Remember when this was all fields?

She was the only one to call him "Dave" and to the end of his life he loathed being called "Dave". He associated it, presumably, with being treated like a backward child. He was convinced he had a handicap and he retreated more and more into his private world of fantasy.
Not, as you might be expecting, an excerpt from my upcoming, totally unwarranted biography but taken from Kevin Brownlow's David Lean. It made me laugh out loud in bed last night. Published just over a decade ago in 1996; were "backward child" and "handicap" acceptable terms as recently as that?

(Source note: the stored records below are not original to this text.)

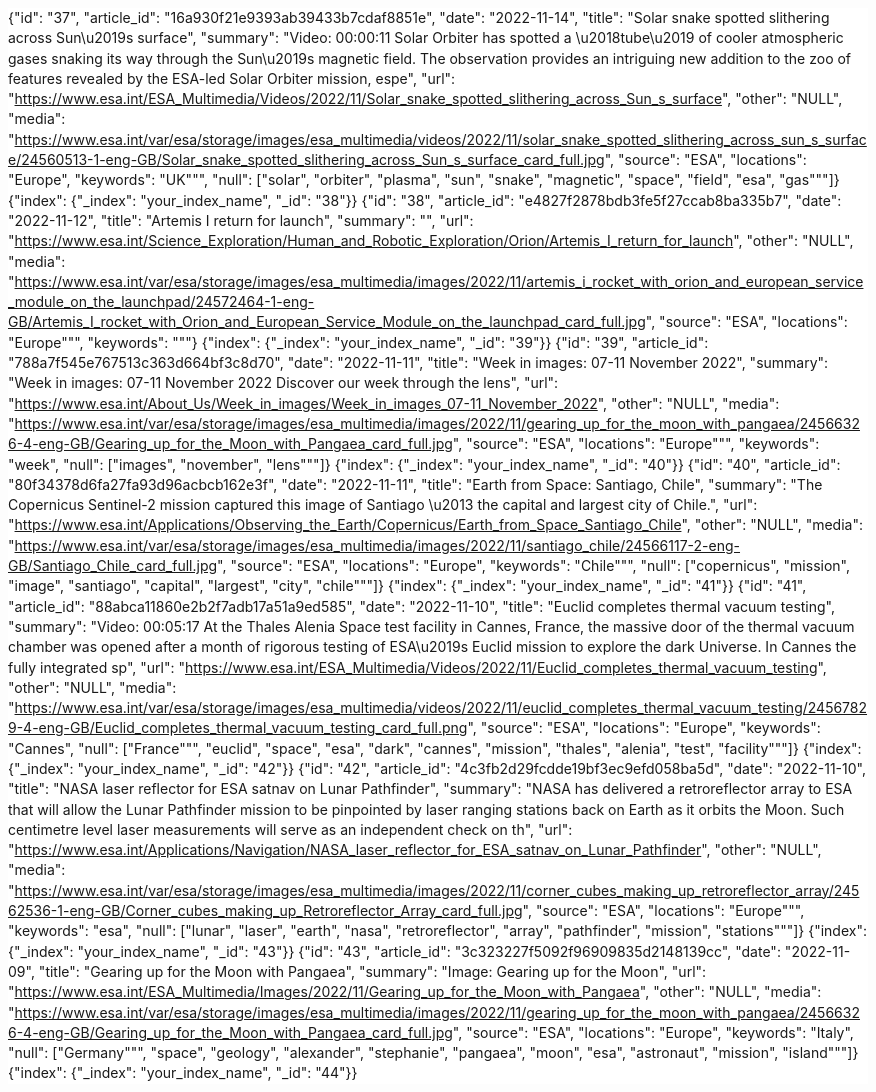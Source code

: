 {"id": "37", "article_id": "16a930f21e9393ab39433b7cdaf8851e", "date": "2022-11-14", "title": "Solar snake spotted slithering across Sun\u2019s surface", "summary": "Video: 00:00:11 Solar Orbiter has spotted a \u2018tube\u2019 of cooler atmospheric gases snaking its way through the Sun\u2019s magnetic field. The observation provides an intriguing new addition to the zoo of features revealed by the ESA-led Solar Orbiter mission, espe", "url": "https://www.esa.int/ESA_Multimedia/Videos/2022/11/Solar_snake_spotted_slithering_across_Sun_s_surface", "other": "NULL", "media": "https://www.esa.int/var/esa/storage/images/esa_multimedia/videos/2022/11/solar_snake_spotted_slithering_across_sun_s_surface/24560513-1-eng-GB/Solar_snake_spotted_slithering_across_Sun_s_surface_card_full.jpg", "source": "ESA", "locations": "Europe", "keywords": "UK\"\"", "null": ["solar", "orbiter", "plasma", "sun", "snake", "magnetic", "space", "field", "esa", "gas\"\""]}
{"index": {"_index": "your_index_name", "_id": "38"}}
{"id": "38", "article_id": "e4827f2878bdb3fe5f27ccab8ba335b7", "date": "2022-11-12", "title": "Artemis I return for launch", "summary": "", "url": "https://www.esa.int/Science_Exploration/Human_and_Robotic_Exploration/Orion/Artemis_I_return_for_launch", "other": "NULL", "media": "https://www.esa.int/var/esa/storage/images/esa_multimedia/images/2022/11/artemis_i_rocket_with_orion_and_european_service_module_on_the_launchpad/24572464-1-eng-GB/Artemis_I_rocket_with_Orion_and_European_Service_Module_on_the_launchpad_card_full.jpg", "source": "ESA", "locations": "Europe\"\"", "keywords": "\""}
{"index": {"_index": "your_index_name", "_id": "39"}}
{"id": "39", "article_id": "788a7f545e767513c363d664bf3c8d70", "date": "2022-11-11", "title": "Week in images: 07-11 November 2022", "summary": "Week in images: 07-11 November 2022 Discover our week through the lens", "url": "https://www.esa.int/About_Us/Week_in_images/Week_in_images_07-11_November_2022", "other": "NULL", "media": "https://www.esa.int/var/esa/storage/images/esa_multimedia/images/2022/11/gearing_up_for_the_moon_with_pangaea/24566326-4-eng-GB/Gearing_up_for_the_Moon_with_Pangaea_card_full.jpg", "source": "ESA", "locations": "Europe\"\"", "keywords": "week", "null": ["images", "november", "lens\"\""]}
{"index": {"_index": "your_index_name", "_id": "40"}}
{"id": "40", "article_id": "80f34378d6fa27fa93d96acbcb162e3f", "date": "2022-11-11", "title": "Earth from Space: Santiago, Chile", "summary": "The Copernicus Sentinel-2 mission captured this image of Santiago \u2013 the capital and largest city of Chile.", "url": "https://www.esa.int/Applications/Observing_the_Earth/Copernicus/Earth_from_Space_Santiago_Chile", "other": "NULL", "media": "https://www.esa.int/var/esa/storage/images/esa_multimedia/images/2022/11/santiago_chile/24566117-2-eng-GB/Santiago_Chile_card_full.jpg", "source": "ESA", "locations": "Europe", "keywords": "Chile\"\"", "null": ["copernicus", "mission", "image", "santiago", "capital", "largest", "city", "chile\"\""]}
{"index": {"_index": "your_index_name", "_id": "41"}}
{"id": "41", "article_id": "88abca11860e2b2f7adb17a51a9ed585", "date": "2022-11-10", "title": "Euclid completes thermal vacuum testing", "summary": "Video: 00:05:17 At the Thales Alenia Space test facility in Cannes, France, the massive door of the thermal vacuum chamber was opened after a month of rigorous testing of ESA\u2019s Euclid mission to explore the dark Universe. In Cannes the fully integrated sp", "url": "https://www.esa.int/ESA_Multimedia/Videos/2022/11/Euclid_completes_thermal_vacuum_testing", "other": "NULL", "media": "https://www.esa.int/var/esa/storage/images/esa_multimedia/videos/2022/11/euclid_completes_thermal_vacuum_testing/24567829-4-eng-GB/Euclid_completes_thermal_vacuum_testing_card_full.png", "source": "ESA", "locations": "Europe", "keywords": "Cannes", "null": ["France\"\"", "euclid", "space", "esa", "dark", "cannes", "mission", "thales", "alenia", "test", "facility\"\""]}
{"index": {"_index": "your_index_name", "_id": "42"}}
{"id": "42", "article_id": "4c3fb2d29fcdde19bf3ec9efd058ba5d", "date": "2022-11-10", "title": "NASA laser reflector for ESA satnav on Lunar Pathfinder", "summary": "NASA has delivered a retroreflector array to ESA that will allow the Lunar Pathfinder mission to be pinpointed by laser ranging stations back on Earth as it orbits the Moon. Such centimetre level laser measurements will serve as an independent check on th", "url": "https://www.esa.int/Applications/Navigation/NASA_laser_reflector_for_ESA_satnav_on_Lunar_Pathfinder", "other": "NULL", "media": "https://www.esa.int/var/esa/storage/images/esa_multimedia/images/2022/11/corner_cubes_making_up_retroreflector_array/24562536-1-eng-GB/Corner_cubes_making_up_Retroreflector_Array_card_full.jpg", "source": "ESA", "locations": "Europe\"\"", "keywords": "esa", "null": ["lunar", "laser", "earth", "nasa", "retroreflector", "array", "pathfinder", "mission", "stations\"\""]}
{"index": {"_index": "your_index_name", "_id": "43"}}
{"id": "43", "article_id": "3c323227f5092f96909835d2148139cc", "date": "2022-11-09", "title": "Gearing up for the Moon with Pangaea", "summary": "Image: Gearing up for the Moon", "url": "https://www.esa.int/ESA_Multimedia/Images/2022/11/Gearing_up_for_the_Moon_with_Pangaea", "other": "NULL", "media": "https://www.esa.int/var/esa/storage/images/esa_multimedia/images/2022/11/gearing_up_for_the_moon_with_pangaea/24566326-4-eng-GB/Gearing_up_for_the_Moon_with_Pangaea_card_full.jpg", "source": "ESA", "locations": "Europe", "keywords": "Italy", "null": ["Germany\"\"", "space", "geology", "alexander", "stephanie", "pangaea", "moon", "esa", "astronaut", "mission", "island\"\""]}
{"index": {"_index": "your_index_name", "_id": "44"}}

Did a triflingly small amount of work on the play and then we headed for a walk through the park and up to t'mill where Joseph Rank was born, bought by his grandfather John in 1841. I took a few photographs of the three remaining sails that the wind hadn't removed before being told to scarper by the health and safety conscious landlord. Naturally, these aren't the original sails (I don't even think they have the capacity to turn - if they did they might have escaped damage) but reproductions that, I think, date back around 20 years. I have vague recollections, that may well be completely untrue, of this mill not having a top on it at all until the pub's owners brought the place back to life. All this is now at the side of a very busy dual carriageway and surrounded by cramped residential streets. Back in the day it was all fields. Some of those fields did, at least, become East Park, which we walked back through on the way home. We stood and stared in disbelief at deers, peacocks and squirrels and a man in a track suit with his off-lead pit bull terrier.

1 comment:

Bazza said...

Not acceptable in 1986 let alone 1996. During that period I worked in a residential home for people with learning disabilities. You've reminded me of my mother who always referred to the residents as the "inmates".